HomeHistoriaAleksander Jelski – strażnik Kresowego Dziedzictwa

Aleksander Jelski – strażnik Kresowego Dziedzictwa

109 lat temu zmarł urodzony w Dudziczach koło Mińska Aleksander Jelski – jedna z najciekawszych, choć dziś zapomnianych postaci polsko-litewsko-białoruskiego pogranicza.
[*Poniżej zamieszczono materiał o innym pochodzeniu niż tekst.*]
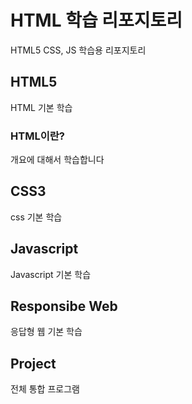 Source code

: # HTML 학습 리포지토리
HTML5 CSS, JS 학습용 리포지토리

## HTML5 
HTML 기본 학습

### HTML이란?
개요에 대해서 학습합니다

## CSS3
css 기본 학습

## Javascript
Javascript 기본 학습

## Responsibe Web
응답형 웹 기본 학습

## Project
전체 통합 프로그램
Twórca prywatnego muzeum, etnograf, tłumacz i publicysta, który przez całe życie dokumentował kulturę dawnej Rzeczypospolitej, łącząc pasję kolekcjonera z misją zachowania wielonarodowego dziedzictwa ziemi, z której pochodził. W rocznicę śmierci naszego krajana pragniemy przypomnieć Państwu jego sylwetkę.

Szlachcic z Dudzicz

Aleksander Jelski urodził się 16 czerwca 1834 roku w majątku Dudzicze, położonym w guberni mińskiej – dziś to teren Białorusi, ale wówczas część dawnej Rzeczypospolitej, zajęta przez Imperium Rosyjskie. Pochodził ze starego rodu szlacheckiego herbu Pielesz, który przez pokolenia był związany z kulturą polską i litewsko-ruską. Jego ojciec, Karol Jelski, był właścicielem ziemskim i skrzypkiem amatorem, a matka Ludwika Steinberg pochodziła z rodziny o niemieckich korzeniach.

Rodzina Jelskich pielęgnowała tradycje patriotyczne – dziadek Aleksandra, Stanisław Jelski, był pułkownikiem w czasach króla Stanisława Augusta Poniatowskiego. Młody Aleksander otrzymał staranne wykształcenie: najpierw w gimnazjum w Łazdach (ówczesne Prusy Wschodnie), a następnie w gimnazjum mińskim, które ukończył w 1852 roku. Już wtedy interesował się historią, literaturą i muzyką.

Wkrótce po ukończeniu szkoły został wcielony do armii rosyjskiej i wziął udział w wojnie krymskiej (1853–1856). Choć służba wojskowa nie była jego pasją, doświadczenia z frontu ukształtowały jego późniejszy krytyczny stosunek do imperialnej polityki Rosji. Po powrocie do cywila objął funkcję sędziego pokoju w guberni mińskiej, co dało mu dostęp do lokalnych elit i archiwów.

Muzeum w Zamościu i pasja kolekcjonera

W 1864 roku Jelski założył w swoim majątku Zamoście (wieś w rejonie puchowickim, obwodu mińskiego – red.) prywatne muzeum regionalne – jedno z pierwszych tego typu na ziemiach litewsko-ruskich. Zgromadził tam imponującą kolekcję: ponad 7 tysięcy książek, 20 tysięcy rękopisów, tysiąc grafik, a także obrazy, monety, medale i artefakty archeologiczne. Jego zbiór był nie tylko świadectwem pasji, ale też formą oporu wobec rusyfikacji.

Dwór Jelskiego w Zamościu, fot.: Wikipedia

Muzeum Jelskiego stało się miejscem spotkań lokalnej inteligencji, artystów i działaczy społecznych. Wśród jego gości byli m.in. Wincenty Dunin-Marcinkiewicz – jeden z pierwszych klasyków literatury białoruskiej, oraz Franciszak Bahuszewicz – białoruski poeta i działacz narodowy. Jelski wspierał ich twórczość, udostępniał źródła i publikował ich teksty w prasie.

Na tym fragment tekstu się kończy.